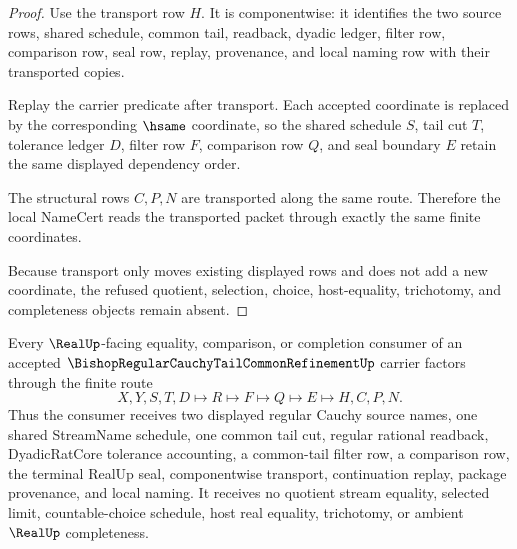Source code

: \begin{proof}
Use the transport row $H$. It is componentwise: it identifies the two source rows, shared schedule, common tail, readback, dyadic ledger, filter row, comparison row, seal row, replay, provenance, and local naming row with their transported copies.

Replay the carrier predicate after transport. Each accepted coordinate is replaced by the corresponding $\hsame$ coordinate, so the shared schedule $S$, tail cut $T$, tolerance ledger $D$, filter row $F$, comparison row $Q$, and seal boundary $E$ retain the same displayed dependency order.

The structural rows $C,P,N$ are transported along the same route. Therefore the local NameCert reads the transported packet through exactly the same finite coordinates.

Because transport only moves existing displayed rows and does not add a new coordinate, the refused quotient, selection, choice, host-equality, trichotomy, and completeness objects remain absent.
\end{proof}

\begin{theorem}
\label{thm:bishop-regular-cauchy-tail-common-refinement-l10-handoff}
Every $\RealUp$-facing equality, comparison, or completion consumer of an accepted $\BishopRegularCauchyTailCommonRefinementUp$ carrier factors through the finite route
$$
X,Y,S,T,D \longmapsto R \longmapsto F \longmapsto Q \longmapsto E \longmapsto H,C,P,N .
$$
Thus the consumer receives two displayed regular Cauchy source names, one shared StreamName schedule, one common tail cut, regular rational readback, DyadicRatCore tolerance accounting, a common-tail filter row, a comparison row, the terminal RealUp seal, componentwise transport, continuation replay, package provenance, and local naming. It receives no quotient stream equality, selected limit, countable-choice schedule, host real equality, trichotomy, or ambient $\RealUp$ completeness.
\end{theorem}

- About this exercise
Set down each entry above word for word, without its pictures.

- Your response
Source code

: \begin{proof}
Use the transport row $H$. It is componentwise: it identifies the two source rows, shared schedule, common tail, readback, dyadic ledger, filter row, comparison row, seal row, replay, provenance, and local naming row with their transported copies.

Replay the carrier predicate after transport. Each accepted coordinate is replaced by the corresponding $\hsame$ coordinate, so the shared schedule $S$, tail cut $T$, tolerance ledger $D$, filter row $F$, comparison row $Q$, and seal boundary $E$ retain the same displayed dependency order.

The structural rows $C,P,N$ are transported along the same route. Therefore the local NameCert reads the transported packet through exactly the same finite coordinates.

Because transport only moves existing displayed rows and does not add a new coordinate, the refused quotient, selection, choice, host-equality, trichotomy, and completeness objects remain absent.
\end{proof}

\begin{theorem}
\label{thm:bishop-regular-cauchy-tail-common-refinement-l10-handoff}
Every $\RealUp$-facing equality, comparison, or completion consumer of an accepted $\BishopRegularCauchyTailCommonRefinementUp$ carrier factors through the finite route
$$
X,Y,S,T,D \longmapsto R \longmapsto F \longmapsto Q \longmapsto E \longmapsto H,C,P,N .
$$
Thus the consumer receives two displayed regular Cauchy source names, one shared StreamName schedule, one common tail cut, regular rational readback, DyadicRatCore tolerance accounting, a common-tail filter row, a comparison row, the terminal RealUp seal, componentwise transport, continuation replay, package provenance, and local naming. It receives no quotient stream equality, selected limit, countable-choice schedule, host real equality, trichotomy, or ambient $\RealUp$ completeness.
\end{theorem}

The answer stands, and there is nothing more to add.